Leadership is often focused outward. You’re focused on the business strategy, the operations, the day to day, the culture, your clients, your service offerings, performance and of course your team. It can feel like you’re constantly giving to, thinking for and encouraging others leaving little time for you. Unconsciously you can become quite neglected because you’re always there for others and whilst this isn’t the intent your leadership and your mental health can be negatively impacted
Leaders often comment and a lot is written about how challenging, isolating and lonely leadership can be even if you have a team of people around you. You’re responsible for making decisions, sometimes unpopular ones, you’re often expected to have the answers, people want to follow you and are seeking direction. There’s an enormous amount of expectation of a leader that can weigh heavily at times, particularly if things aren’t going well personally. Not to mentioned the incredible weight of expectation leaders often put on themselves.
A leader recently shared with me that he’d come close to ‘throwing in the towel’. He felt like he was down in a dark hole and was finding it hard to climb out of it. Challenges were presenting themselves personally and professionally and he was running himself ragged trying to solve everyone else’s problems and the business issues all at the same time. He wasn’t sleeping well, he was doing long hours, he was feeling stressed and out of his depth because he didn’t have all the answers. He admits now to throwing himself into work to avoid his personal situation, which meant the personal situation escalated further. So he started drinking to numb the pain. Things seemed to be spiraling out of control. He was constantly giving, thinking and working for others and at no point did he stop to reflect on how he was supporting himself through a challenging time. His self-imposed expectation that a leader should be strong, in control and have all the answers was proving very unresourceful.
The only thing that jolted him and made him realise what was really going on was when he became uncontrollably emotional about something minor. He realized he was totally out of control and that he just wasn’t coping. Something had to change for him and fast. So he very reluctantly decided to confide in a friend and sought help. What he is now disappointed with is how long it took him to put up his hand and ask for help and he’s now on a mission to ensure he is a leading example of asking for help and supporting himself.
How are you looking after your mental health?
One in five Australian’s will suffer a mental health issue in their lives. That’s a frightening statistic and it will definitely touch someone in our lives whether personally or professionally. The topic is still one that can be seen as sensitive and raised with reluctance but we need to start asking people the question openly, particularly in the workplace – how are you supporting your mental health? Especially in our ‘busy’ world where people seem to be very resistant to reach out for help because of the belief that everyone else is busy. So they suffer in silence. And in their silence darkness pervades.

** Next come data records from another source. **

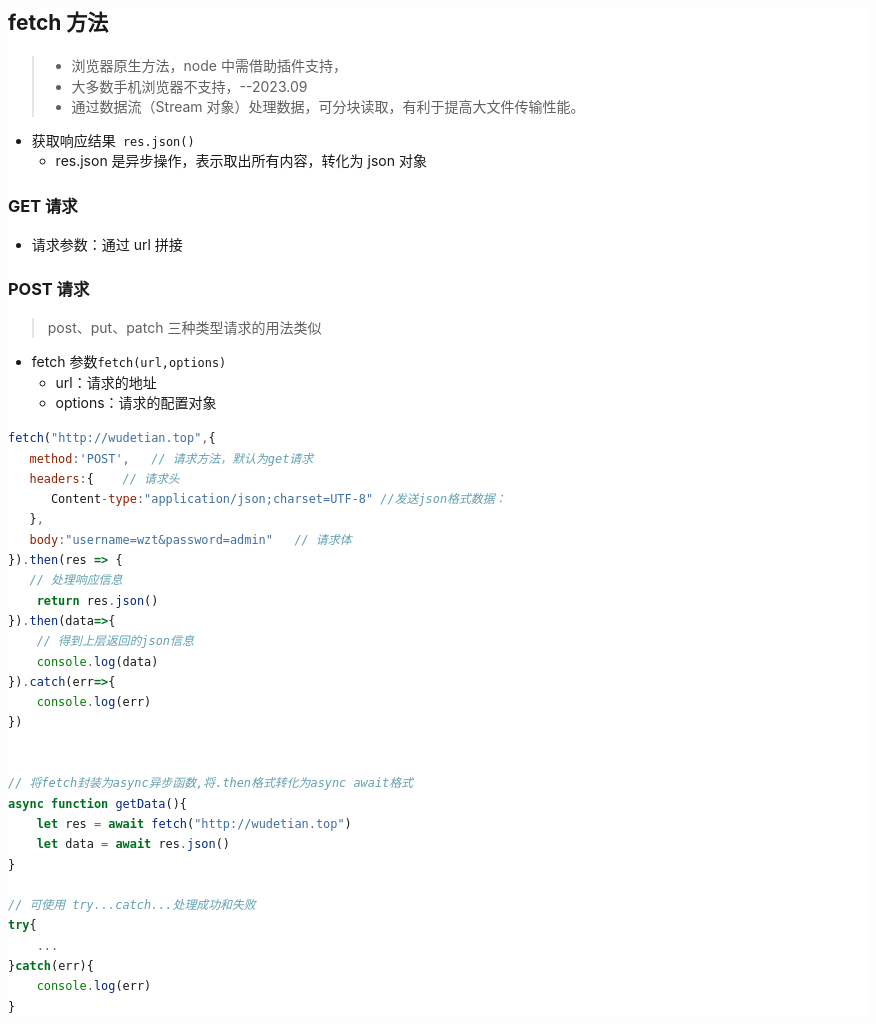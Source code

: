 ## fetch 方法

> - 浏览器原生方法，node 中需借助插件支持，
> - 大多数手机浏览器不支持，--2023.09
> - 通过数据流（Stream 对象）处理数据，可分块读取，有利于提高大文件传输性能。

- 获取响应结果` res.json()`
  - res.json 是异步操作，表示取出所有内容，转化为 json 对象

### GET 请求

- 请求参数：通过 url 拼接

### POST 请求

> post、put、patch 三种类型请求的用法类似

- fetch 参数`fetch(url,options)`
  - url：请求的地址
  - options：请求的配置对象

```js
fetch("http://wudetian.top",{
   method:'POST',	// 请求方法，默认为get请求
   headers:{	// 请求头
      Content-type:"application/json;charset=UTF-8"	//发送json格式数据：
   },
   body:"username=wzt&password=admin"	// 请求体
}).then(res => {
   // 处理响应信息
    return res.json()
}).then(data=>{
    // 得到上层返回的json信息
    console.log(data)
}).catch(err=>{
    console.log(err)
})


// 将fetch封装为async异步函数,将.then格式转化为async await格式
async function getData(){
    let res = await fetch("http://wudetian.top")
    let data = await res.json()
}

// 可使用 try...catch...处理成功和失败
try{
    ...
}catch(err){
    console.log(err)
}
```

Organisations do have a responsibility for providing a healthy workplace for their employees. There’s no better way for a leader to instill the culture of a healthy workplace than to lead it. Leaders need to be comfortable in not having all the answers and to be vulnerable enough to ask for help, to admit they are having a bad day/time and take time out as necessary. Whether that be simply leaving early, going for walks, taking a holiday or making an appointment to speak with someone. Leaders can be the example of looking after themselves, both physically and mentally – and talking about it. Life isn’t perfect; it’s not all blue skies and rainbows. We have stuff to deal with and whilst we don’t have to share the detail we do need to deal with it.
I love the proverb – A problem shared is a problem halved.
Let’s get real and start looking after others and ourselves. You can’t be the best version of a leader you can be unless you are looking after yourself first. Be brave enough to put your hand up and ask for help. People want to help you and they will help you. You need to let them know how. Often just an ear to listen might be all you need. This is advice I need to be reminded of often and I will often remind those around me whom I notice are reluctant to ask for help. It’s ok to put your hand up.
The leader in the example I have shared with you today is one of the most intelligent and switched on people you could ever meet. These situations don’t happen to the most vulnerable of us, they can happen to all of us no matter who you are or what you do. It’s not a sign of weakness or failure to admit things aren’t going well for you; it’s actually a sign of strength. Let others know it’s ok to be strong in this way too, and remind yourself often, it’s ok to put your hand up.